----- MATERIAL FOR THE TASK

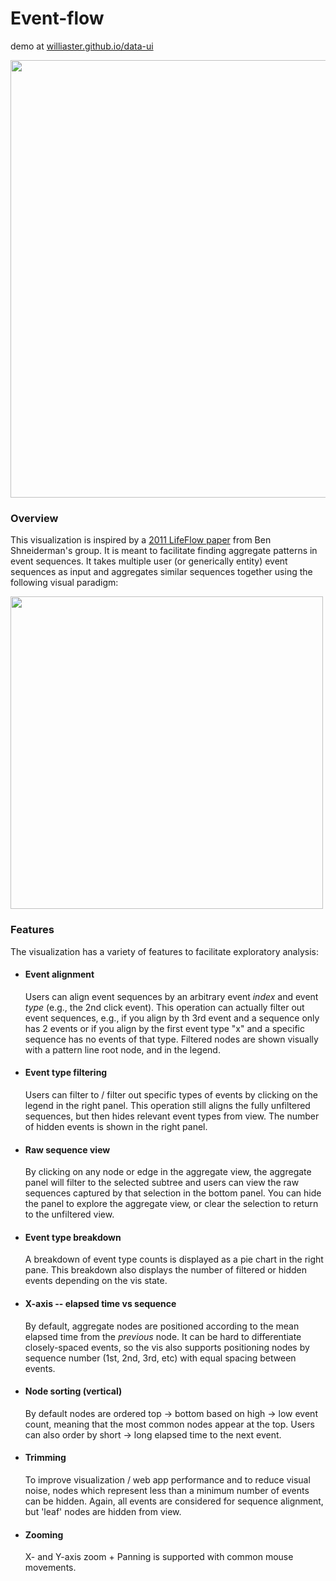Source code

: # Event-flow

demo at <a href="https://williaster.github.io/data-ui" target="_blank">williaster.github.io/data-ui</a>

<img
  width="700"
  src="https://user-images.githubusercontent.com/4496521/28103495-d58b2c34-668a-11e7-86c3-3b33d853153a.gif"
/>

### Overview
This visualization is inspired by a <a href="https://www.cs.umd.edu/~ben/papers/Wongsuphasawat2011LifeFlow.pdf" target="_blank">2011 LifeFlow paper</a> from Ben Shneiderman's group. It is meant to facilitate finding aggregate patterns in event sequences. It takes multiple user (or generically entity) event sequences as input and aggregates similar sequences together using the following visual paradigm: 

<img
  width="500"
  src="https://user-images.githubusercontent.com/4496521/28243463-9fef9734-697f-11e7-959b-027544c8f6e0.png"
/>

### Features
The visualization has a variety of features to facilitate exploratory analysis:

- #### Event alignment
  Users can align event sequences by an arbitrary event _index_ and event _type_ (e.g., the 2nd click event). This operation can actually filter out event sequences, e.g., if you align by th 3rd event and a sequence only has 2 events or if you align by the first event type "x" and a specific sequence has no events of that type. Filtered nodes are shown visually with a pattern line root node, and in the legend.

- #### Event type filtering
  Users can filter to / filter out specific types of events by clicking on the legend in the right panel. This operation still aligns the fully unfiltered sequences, but then hides relevant event types from view. The number of hidden events is shown in the right panel.

- #### Raw sequence view
  By clicking on any node or edge in the aggregate view, the aggregate panel will filter to the selected subtree and users can view the raw sequences captured by that selection in the bottom panel. You can hide the panel to explore the aggregate view, or clear the selection to return to the unfiltered view.

- #### Event type breakdown
  A breakdown of event type counts is displayed as a pie chart in the right pane. This breakdown also displays the number of filtered or hidden events depending on the vis state.

- #### X-axis -- elapsed time vs sequence
  By default, aggregate nodes are positioned according to the mean elapsed time from the _previous_ node. It can be hard to differentiate closely-spaced events, so the vis also supports positioning nodes by sequence number (1st, 2nd, 3rd, etc) with equal spacing between events.

- #### Node sorting (vertical)
  By default nodes are ordered top -> bottom based on high -> low event count, meaning that the most common nodes appear at the top. Users can also order by short -> long elapsed time to the next event.

- #### Trimming
  To improve visualization / web app performance and to reduce visual noise, nodes which represent less than a minimum number of events can be hidden. Again, all events are considered for sequence alignment, but 'leaf' nodes are hidden from view.

- #### Zooming
  X- and Y-axis zoom + Panning is supported with common mouse movements.
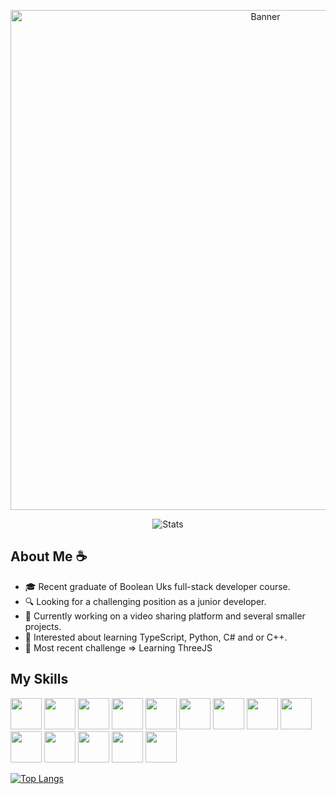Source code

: <!-- Banner -->
<p align="center">
  <img width=800 align="center" src="https://cdn.discordapp.com/attachments/142745451207065600/1111229641722707988/GitHubBanner.png" alt="Banner" />
</p>
<p align="center">
  <img align="center" src="https://github-readme-stats.vercel.app/api?username=MaybeFreak&count_private=true&hide=issues&show_icons=true&theme=onedark" alt="Stats" />
</p>

## About Me ☕

- 🎓 Recent graduate of Boolean Uks full-stack developer course.
- 🔍 Looking for a challenging position as a junior developer.
- 🔨 Currently working on a video sharing platform and several smaller projects.
- 🌱 Interested about learning TypeScript, Python, C# and or C++.
- 🧠 Most recent challenge => Learning ThreeJS 

## My Skills

  <img height=50 src="https://cdn.jsdelivr.net/gh/devicons/devicon/icons/javascript/javascript-plain.svg" />
  <img height=50 src="https://cdn.jsdelivr.net/gh/devicons/devicon/icons/html5/html5-plain.svg" />
  <img height=50 src="https://cdn.jsdelivr.net/gh/devicons/devicon/icons/css3/css3-plain.svg" />
  <img height=50 src="https://cdn.jsdelivr.net/gh/devicons/devicon/icons/react/react-original.svg" /> 
  <img height=50 src="https://cdn.jsdelivr.net/gh/devicons/devicon/icons/nodejs/nodejs-plain.svg" />
  <img height=50 src="https://cdn.jsdelivr.net/gh/devicons/devicon/icons/express/express-original.svg" />
  <img height=50 src="https://cdn.jsdelivr.net/gh/devicons/devicon/icons/firebase/firebase-plain-wordmark.svg" />
  <img height=50 src="https://cdn.jsdelivr.net/gh/devicons/devicon/icons/threejs/threejs-original-wordmark.svg" />
  <img height=50 src="https://cdn.jsdelivr.net/gh/devicons/devicon/icons/blender/blender-original.svg" />
  <img height=50 src="https://cdn.jsdelivr.net/gh/devicons/devicon/icons/jasmine/jasmine-plain-wordmark.svg" />
  <img height=50 src="https://cdn.jsdelivr.net/gh/devicons/devicon/icons/postgresql/postgresql-plain-wordmark.svg" />
  <img height=50 src="https://cdn.jsdelivr.net/gh/devicons/devicon/icons/npm/npm-original-wordmark.svg" />
  <img height=50 src="https://cdn.jsdelivr.net/gh/devicons/devicon/icons/unrealengine/unrealengine-original.svg" />
  <img height=50 src="https://cdn.jsdelivr.net/gh/devicons/devicon/icons/express/express-original-wordmark.svg" />


          
[![Top Langs](https://github-readme-stats.vercel.app/api/top-langs/?username=MaybeFreak&layout=compact&theme=onedark)](https://github.com/anuraghazra/github-readme-stats)
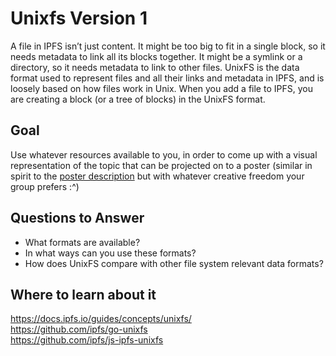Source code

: # Unixfs Version 1

A file in IPFS isn’t just content. It might be too big to fit in a single block, so it needs metadata to link all its blocks together. It might be a symlink or a directory, so it needs metadata to link to other files. UnixFS is the data format used to represent files and all their links and metadata in IPFS, and is loosely based on how files work in Unix. When you add a file to IPFS, you are creating a block (or a tree of blocks) in the UnixFS format.

## Goal

Use whatever resources available to you, in order to come up with a visual representation of the topic that can be projected on to a poster (similar in spirit to the [poster description](README.md#description) but with whatever creative freedom your group prefers :^)

## Questions to Answer

<Series of questions which the group should try to answer>

- What formats are available?
- In what ways can you use these formats?
- How does UnixFS compare with other file system relevant data formats?

## Where to learn about it

<https://docs.ipfs.io/guides/concepts/unixfs/>  
<https://github.com/ipfs/go-unixfs>  
<https://github.com/ipfs/js-ipfs-unixfs>
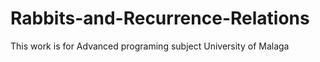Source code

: # Rabbits-and-Recurrence-Relations

This work is for Advanced programing subject University of Malaga
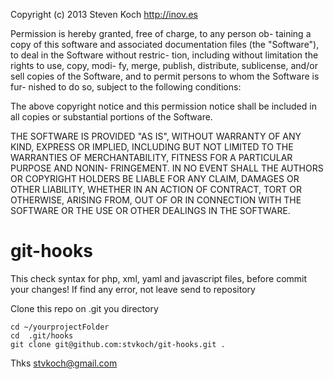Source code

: Copyright (c) 2013 Steven Koch <http://inov.es>

Permission  is  hereby granted, free of charge, to any person ob-
taining a copy of  this  software  and  associated  documentation
files  (the "Software"), to deal in the Software without restric-
tion, including without limitation the rights to use, copy, modi-
fy, merge, publish, distribute, sublicense, and/or sell copies of
the Software, and to permit persons to whom the Software is  fur-
nished to do so, subject to the following conditions:

The  above  copyright  notice and this permission notice shall be
included in all copies or substantial portions of the Software.

THE SOFTWARE IS PROVIDED "AS IS", WITHOUT WARRANTY OF  ANY  KIND,
EXPRESS  OR  IMPLIED, INCLUDING BUT NOT LIMITED TO THE WARRANTIES
OF MERCHANTABILITY, FITNESS FOR A PARTICULAR PURPOSE  AND  NONIN-
FRINGEMENT. IN NO EVENT SHALL THE AUTHORS OR COPYRIGHT HOLDERS BE
LIABLE FOR ANY CLAIM, DAMAGES OR OTHER LIABILITY, WHETHER  IN  AN
ACTION OF CONTRACT, TORT OR OTHERWISE, ARISING FROM, OUT OF OR IN
CONNECTION WITH THE SOFTWARE OR THE USE OR OTHER DEALINGS IN  THE
SOFTWARE.



git-hooks
=========

This check syntax for php, xml, yaml and javascript files, before commit your changes!
If find any error, not leave send to repository


Clone this repo on .git you directory

	cd ~/yourprojectFolder
	cd  .git/hooks
	git clone git@github.com:stvkoch/git-hooks.git .



Thks
stvkoch@gmail.com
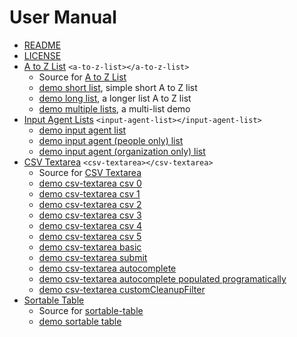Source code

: 
# User Manual

- [README](./)
- [LICENSE](LICENSE)
- [A to Z List](a-to-z-list.md) `<a-to-z-list></a-to-z-list>`
  - Source for [A to Z List](a-to-z-list.js)
  - [demo short list](demo_a-to-z-list_short.html), simple short A to Z list
  - [demo long list](demo_a-to-z-list_long.html), a longer list A to Z list
  - [demo multiple lists](demo_a-to-z-list_multiple.html), a multi-list demo
- [Input Agent Lists](input-agent-list.md) `<input-agent-list></input-agent-list>`
  - [demo input agent list](demo_input_agent_list.html )
  - [demo input agent (people only) list](demo_input_people_list.html)
  - [demo input agent (organization only) list](demo_input_organization_list.html)
- [CSV Textarea](csv-textarea.md) `<csv-textarea></csv-textarea>`
  - Source for [CSV Textarea](csv-textarea.js)
  - [demo csv-textarea csv 0](demo_csv0.html)
  - [demo csv-textarea csv 1](demo_csv1.html)
  - [demo csv-textarea csv 2](demo_csv2.html)
  - [demo csv-textarea csv 3](demo_csv3.html)
  - [demo csv-textarea csv 4](demo_csv4.html)
  - [demo csv-textarea csv 5](demo_csv5.html)
  - [demo csv-textarea basic](demo_csv_basic.html)
  - [demo csv-textarea submit](demo_csv_submit.html)
  - [demo csv-textarea autocomplete](demo_csv_autocomplete0.html)
  - [demo csv-textarea autocomplete populated programatically](demo_csv_autocomplete1.html)
  - [demo csv-textarea customCleanupFilter](demo_csv_customCleanupFilter.html)
- [Sortable Table](sortable-table.md)
  - Source for [sortable-table](sortable-table.js)
  - [demo sortable table](demo-sortable-table.html)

----------

EXERCISE.
How many lines in the entries above include the string "time"? Give only the number.

RESULT OF THIS TASK.
3